Not eating meat/Becoming vegetarian: Before you jump down my throat for including this item in my list, please hear me out. I am not saying that everyone has to eat meat. As I have said before, there is no “one size fits all” when it comes to diet, and probably there are some people who do better without meat. There are also those who, for moral, ethical, or religious reasons, have opted not to eat meat, regardless of any effects it may have on their health. What I am talking about here is the general assumption that seems to have permeated society that eating meat (or specifically red meat) is universally unhealthy. Off the top of my head, I can count at least six conversations I’ve had in the last two months with people who have proudly told me that they have dramatically reduced the amount of meat they are eating in order to “get healthy.”

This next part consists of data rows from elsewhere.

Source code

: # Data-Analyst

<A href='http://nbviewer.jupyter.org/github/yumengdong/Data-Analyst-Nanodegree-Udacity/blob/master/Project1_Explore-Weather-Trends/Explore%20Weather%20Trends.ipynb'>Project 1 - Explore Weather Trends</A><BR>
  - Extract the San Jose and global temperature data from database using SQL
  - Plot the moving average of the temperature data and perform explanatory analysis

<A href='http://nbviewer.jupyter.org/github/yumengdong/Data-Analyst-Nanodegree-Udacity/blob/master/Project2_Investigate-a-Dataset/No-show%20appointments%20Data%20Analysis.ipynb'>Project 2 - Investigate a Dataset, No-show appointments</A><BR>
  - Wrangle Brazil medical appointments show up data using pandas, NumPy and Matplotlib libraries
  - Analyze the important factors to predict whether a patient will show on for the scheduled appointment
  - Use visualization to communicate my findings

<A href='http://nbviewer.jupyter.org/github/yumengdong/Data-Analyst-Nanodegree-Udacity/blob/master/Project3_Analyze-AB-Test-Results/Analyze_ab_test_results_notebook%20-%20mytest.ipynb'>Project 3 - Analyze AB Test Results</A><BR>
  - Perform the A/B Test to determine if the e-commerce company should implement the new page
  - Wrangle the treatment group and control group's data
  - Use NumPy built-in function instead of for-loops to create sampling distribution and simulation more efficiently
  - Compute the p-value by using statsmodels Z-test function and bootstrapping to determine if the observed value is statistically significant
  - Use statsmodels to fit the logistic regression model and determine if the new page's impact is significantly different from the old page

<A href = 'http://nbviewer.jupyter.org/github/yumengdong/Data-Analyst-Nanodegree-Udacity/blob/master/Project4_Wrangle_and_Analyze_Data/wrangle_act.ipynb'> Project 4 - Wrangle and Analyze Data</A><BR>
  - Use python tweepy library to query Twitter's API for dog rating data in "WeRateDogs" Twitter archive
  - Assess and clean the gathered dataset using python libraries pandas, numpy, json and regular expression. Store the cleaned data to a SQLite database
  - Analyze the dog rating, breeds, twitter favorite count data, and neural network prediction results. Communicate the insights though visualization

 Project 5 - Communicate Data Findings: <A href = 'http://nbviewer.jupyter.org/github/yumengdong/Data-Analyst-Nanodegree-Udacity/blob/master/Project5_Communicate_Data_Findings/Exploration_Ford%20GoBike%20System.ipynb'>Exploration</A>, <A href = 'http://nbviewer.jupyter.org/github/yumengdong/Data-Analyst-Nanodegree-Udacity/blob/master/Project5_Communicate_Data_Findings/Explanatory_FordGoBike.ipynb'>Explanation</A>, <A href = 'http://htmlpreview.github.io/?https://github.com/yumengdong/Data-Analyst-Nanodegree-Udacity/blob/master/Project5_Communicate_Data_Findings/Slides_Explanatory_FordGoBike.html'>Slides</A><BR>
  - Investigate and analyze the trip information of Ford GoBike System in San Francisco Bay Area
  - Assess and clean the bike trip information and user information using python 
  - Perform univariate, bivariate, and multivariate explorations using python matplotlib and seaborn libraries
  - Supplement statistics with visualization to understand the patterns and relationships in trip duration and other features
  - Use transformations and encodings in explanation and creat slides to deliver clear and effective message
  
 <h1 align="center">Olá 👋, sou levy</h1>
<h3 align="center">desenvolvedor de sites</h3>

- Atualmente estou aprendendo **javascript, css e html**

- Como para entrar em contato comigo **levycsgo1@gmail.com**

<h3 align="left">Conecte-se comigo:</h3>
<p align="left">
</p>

There are several problems related to a refusal to eat meat, such as nutrient and protein deficiencies. Some people who are consciously aware of these potential deficiencies design their diets and supplement regimens to compensate. However, people who have a more anomalous and abstract idea about the health benefits of going meat-free often accidentally reduce meat without compensating with sufficient alternative protein sources or vitamins. This can inadvertently lead to many health issues related to nutrient deficiency.
The bigger issue with the assumption that meat-less diets are healthier than those containing animal protein is that people seem to take that to mean that anything vegetarian or vegan is automatically also healthier. This is similar thinking to the “low-fat,” “low-cal,” “gluten-free” processed foods discussed above: you can still easily find vegetarian junk food, and a junk food diet, no matter how much or how little meat it contains, will never be healthy.
Alternatives: If you do choose to eat little or no meat, I highly recommend taking a close look at what you are eating and trying to optimize it with real food, soaked and sprouted legumes and grains, and high-quality fats. Take a look at these useful recommendations based on the diets of traditional cultures. If, however, you find that your health is not optimal with so little meat, take a look at the articles assembled here to consider how meat (especially well-raised meat) can be successfully incorporated into a healthy diet.